> [Material shown]
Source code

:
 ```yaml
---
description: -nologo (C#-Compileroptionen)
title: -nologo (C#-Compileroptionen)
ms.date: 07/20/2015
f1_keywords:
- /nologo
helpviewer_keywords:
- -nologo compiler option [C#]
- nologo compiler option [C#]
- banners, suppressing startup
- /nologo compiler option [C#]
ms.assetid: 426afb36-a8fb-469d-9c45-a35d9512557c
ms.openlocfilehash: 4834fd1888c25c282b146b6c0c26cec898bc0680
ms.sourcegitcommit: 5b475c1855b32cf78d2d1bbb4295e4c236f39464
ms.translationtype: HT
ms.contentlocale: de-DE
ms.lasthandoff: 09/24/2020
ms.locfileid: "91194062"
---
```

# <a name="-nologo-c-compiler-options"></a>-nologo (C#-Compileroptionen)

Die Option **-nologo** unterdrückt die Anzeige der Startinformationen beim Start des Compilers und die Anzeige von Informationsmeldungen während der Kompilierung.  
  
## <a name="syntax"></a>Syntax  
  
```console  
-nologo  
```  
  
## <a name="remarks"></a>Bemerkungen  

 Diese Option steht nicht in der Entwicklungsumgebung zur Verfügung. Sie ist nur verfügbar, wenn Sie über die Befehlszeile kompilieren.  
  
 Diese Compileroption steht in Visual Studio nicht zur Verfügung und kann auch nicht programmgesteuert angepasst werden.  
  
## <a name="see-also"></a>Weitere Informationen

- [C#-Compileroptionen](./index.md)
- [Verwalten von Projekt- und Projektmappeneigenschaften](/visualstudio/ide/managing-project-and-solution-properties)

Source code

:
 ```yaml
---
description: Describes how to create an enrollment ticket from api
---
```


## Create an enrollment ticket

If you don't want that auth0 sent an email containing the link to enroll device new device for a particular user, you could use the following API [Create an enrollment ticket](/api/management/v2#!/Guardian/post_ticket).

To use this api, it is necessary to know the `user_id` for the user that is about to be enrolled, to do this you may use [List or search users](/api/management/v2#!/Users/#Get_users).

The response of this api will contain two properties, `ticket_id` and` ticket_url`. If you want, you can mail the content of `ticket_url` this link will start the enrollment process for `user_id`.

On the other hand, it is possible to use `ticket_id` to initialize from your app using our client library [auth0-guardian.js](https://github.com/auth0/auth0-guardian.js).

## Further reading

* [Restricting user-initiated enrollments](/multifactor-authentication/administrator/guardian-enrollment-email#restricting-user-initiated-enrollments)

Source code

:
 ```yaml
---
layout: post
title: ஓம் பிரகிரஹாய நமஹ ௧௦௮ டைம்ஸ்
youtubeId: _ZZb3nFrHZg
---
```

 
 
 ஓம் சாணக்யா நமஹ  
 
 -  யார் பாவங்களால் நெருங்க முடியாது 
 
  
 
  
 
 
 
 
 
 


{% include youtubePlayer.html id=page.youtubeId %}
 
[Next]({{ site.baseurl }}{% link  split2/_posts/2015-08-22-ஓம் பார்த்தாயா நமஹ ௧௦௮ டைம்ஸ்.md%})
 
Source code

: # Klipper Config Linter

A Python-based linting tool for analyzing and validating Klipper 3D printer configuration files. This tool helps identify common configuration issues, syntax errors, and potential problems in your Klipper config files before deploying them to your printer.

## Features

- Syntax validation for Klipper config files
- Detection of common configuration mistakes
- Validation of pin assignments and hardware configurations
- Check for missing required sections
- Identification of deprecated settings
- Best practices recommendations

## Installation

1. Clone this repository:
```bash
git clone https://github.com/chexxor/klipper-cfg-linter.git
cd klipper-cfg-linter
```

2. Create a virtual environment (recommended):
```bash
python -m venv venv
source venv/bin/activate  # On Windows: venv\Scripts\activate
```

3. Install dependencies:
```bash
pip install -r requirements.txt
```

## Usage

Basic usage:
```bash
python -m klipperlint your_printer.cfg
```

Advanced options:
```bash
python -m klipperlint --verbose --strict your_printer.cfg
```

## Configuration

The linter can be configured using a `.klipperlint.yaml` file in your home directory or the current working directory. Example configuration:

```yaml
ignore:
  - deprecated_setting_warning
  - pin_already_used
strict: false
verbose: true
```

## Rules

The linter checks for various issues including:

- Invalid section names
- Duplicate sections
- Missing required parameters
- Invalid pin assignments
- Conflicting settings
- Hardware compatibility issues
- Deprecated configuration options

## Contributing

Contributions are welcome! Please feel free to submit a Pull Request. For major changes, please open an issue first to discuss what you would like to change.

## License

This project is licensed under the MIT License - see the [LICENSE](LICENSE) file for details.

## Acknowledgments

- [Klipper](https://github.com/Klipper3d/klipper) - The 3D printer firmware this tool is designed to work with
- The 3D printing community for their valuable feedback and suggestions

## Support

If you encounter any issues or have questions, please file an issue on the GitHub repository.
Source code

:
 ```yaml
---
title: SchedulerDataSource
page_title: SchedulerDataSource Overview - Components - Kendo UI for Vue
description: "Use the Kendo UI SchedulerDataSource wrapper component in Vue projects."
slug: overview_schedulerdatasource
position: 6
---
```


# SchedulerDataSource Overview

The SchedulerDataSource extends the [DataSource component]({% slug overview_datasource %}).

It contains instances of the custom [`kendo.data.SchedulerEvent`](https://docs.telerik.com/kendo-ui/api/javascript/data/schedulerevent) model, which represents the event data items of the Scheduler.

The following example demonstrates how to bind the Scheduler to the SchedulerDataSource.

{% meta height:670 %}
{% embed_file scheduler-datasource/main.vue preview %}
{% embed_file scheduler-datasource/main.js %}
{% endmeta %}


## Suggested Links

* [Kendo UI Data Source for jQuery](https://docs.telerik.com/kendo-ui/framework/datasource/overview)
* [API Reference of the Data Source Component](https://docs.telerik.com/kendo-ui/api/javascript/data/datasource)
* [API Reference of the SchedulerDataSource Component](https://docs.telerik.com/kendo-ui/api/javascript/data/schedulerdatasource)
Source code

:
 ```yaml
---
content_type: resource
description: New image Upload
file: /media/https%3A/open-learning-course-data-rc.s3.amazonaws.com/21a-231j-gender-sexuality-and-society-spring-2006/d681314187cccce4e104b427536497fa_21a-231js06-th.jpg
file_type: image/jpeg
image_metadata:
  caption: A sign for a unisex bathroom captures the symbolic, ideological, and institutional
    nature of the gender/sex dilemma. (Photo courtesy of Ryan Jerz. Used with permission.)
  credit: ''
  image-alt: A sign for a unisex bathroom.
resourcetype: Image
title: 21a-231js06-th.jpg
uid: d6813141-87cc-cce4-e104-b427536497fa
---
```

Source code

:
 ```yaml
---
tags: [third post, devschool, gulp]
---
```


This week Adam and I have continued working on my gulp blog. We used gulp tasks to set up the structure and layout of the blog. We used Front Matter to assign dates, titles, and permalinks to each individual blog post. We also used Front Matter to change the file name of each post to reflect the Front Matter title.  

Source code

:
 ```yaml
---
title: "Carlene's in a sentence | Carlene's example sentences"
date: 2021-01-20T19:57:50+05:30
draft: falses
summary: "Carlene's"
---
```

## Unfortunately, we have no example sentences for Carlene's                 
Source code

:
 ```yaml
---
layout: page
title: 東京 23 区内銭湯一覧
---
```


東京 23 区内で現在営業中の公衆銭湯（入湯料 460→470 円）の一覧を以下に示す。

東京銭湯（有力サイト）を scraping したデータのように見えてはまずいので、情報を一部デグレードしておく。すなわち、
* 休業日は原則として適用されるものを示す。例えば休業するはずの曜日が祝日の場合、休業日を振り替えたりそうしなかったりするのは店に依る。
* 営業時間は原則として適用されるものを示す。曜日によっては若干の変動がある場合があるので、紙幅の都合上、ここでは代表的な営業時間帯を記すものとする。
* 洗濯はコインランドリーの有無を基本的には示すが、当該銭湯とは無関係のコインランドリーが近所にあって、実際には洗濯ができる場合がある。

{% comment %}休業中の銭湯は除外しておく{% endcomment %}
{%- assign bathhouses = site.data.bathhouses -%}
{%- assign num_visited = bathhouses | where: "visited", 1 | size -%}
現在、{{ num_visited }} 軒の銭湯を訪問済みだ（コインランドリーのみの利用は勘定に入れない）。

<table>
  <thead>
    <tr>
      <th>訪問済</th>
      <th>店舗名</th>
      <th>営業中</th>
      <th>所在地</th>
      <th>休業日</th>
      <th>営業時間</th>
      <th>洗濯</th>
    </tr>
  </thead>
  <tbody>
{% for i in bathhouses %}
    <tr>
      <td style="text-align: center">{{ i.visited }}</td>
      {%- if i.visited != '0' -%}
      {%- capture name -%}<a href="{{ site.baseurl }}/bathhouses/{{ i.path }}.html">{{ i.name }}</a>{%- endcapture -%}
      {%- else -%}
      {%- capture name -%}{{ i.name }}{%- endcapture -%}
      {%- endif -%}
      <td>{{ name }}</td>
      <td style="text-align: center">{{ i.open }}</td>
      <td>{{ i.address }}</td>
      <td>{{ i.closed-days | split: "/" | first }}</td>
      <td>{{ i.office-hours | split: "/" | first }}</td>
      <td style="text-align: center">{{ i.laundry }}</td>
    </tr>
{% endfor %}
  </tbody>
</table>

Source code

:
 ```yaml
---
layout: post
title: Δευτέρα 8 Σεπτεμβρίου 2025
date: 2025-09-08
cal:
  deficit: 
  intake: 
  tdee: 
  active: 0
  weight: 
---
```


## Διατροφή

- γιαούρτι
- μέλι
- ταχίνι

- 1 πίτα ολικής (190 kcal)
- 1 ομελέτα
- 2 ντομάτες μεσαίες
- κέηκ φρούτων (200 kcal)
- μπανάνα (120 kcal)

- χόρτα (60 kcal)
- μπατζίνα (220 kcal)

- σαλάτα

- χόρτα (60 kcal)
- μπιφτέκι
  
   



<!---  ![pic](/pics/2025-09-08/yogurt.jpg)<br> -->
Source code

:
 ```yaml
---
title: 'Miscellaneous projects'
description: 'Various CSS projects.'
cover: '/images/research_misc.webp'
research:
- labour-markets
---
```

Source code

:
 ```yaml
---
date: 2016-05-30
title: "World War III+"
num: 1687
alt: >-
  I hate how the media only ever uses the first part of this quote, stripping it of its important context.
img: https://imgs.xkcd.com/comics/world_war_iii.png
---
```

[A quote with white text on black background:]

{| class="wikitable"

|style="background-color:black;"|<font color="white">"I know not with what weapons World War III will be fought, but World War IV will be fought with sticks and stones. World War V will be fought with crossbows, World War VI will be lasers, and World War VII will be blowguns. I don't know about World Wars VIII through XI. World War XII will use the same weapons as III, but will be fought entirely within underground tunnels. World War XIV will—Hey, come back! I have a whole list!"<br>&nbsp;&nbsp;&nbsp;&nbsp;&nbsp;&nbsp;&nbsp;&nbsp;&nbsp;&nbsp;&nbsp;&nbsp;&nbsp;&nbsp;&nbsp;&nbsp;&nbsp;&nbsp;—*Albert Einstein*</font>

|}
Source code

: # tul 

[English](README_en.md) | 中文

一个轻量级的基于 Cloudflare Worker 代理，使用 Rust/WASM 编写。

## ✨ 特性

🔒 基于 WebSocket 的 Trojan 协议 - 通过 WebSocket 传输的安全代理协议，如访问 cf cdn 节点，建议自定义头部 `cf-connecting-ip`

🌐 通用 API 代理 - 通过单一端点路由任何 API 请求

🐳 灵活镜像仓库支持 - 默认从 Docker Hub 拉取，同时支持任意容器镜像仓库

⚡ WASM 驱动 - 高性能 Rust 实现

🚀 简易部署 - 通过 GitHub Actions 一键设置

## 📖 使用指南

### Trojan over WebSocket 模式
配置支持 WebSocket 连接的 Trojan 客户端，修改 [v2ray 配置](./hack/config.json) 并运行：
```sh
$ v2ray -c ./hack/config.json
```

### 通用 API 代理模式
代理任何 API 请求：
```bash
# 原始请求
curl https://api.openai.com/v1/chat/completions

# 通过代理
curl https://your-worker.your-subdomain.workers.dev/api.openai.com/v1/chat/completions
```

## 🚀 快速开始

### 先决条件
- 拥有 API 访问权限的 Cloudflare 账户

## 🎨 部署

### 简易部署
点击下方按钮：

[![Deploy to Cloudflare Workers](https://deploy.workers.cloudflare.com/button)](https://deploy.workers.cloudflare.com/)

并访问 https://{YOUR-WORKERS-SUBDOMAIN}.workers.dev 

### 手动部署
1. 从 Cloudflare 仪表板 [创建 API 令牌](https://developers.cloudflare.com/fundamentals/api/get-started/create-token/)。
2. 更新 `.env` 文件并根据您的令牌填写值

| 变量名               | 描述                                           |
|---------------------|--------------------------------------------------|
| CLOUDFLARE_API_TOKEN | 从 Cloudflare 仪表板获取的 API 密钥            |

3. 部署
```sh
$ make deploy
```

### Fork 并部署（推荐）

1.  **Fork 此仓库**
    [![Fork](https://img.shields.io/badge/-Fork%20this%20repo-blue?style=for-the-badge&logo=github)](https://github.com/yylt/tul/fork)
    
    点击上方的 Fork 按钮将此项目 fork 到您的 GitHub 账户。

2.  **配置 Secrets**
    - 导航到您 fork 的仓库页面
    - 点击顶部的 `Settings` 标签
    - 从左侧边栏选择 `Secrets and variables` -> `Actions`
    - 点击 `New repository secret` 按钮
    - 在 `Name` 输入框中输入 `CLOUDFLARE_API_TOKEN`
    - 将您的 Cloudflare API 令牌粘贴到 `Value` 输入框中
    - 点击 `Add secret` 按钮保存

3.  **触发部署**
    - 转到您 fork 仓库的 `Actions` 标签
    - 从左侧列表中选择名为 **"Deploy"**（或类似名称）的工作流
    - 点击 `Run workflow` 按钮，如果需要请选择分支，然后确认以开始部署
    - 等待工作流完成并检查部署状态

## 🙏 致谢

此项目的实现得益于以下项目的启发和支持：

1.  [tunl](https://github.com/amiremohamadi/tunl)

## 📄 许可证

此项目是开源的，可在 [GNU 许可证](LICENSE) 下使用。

> [Task goal]
The answer must be a single number: how many lines in the data contain the string "nicht"?

> [Result of the exercise]
2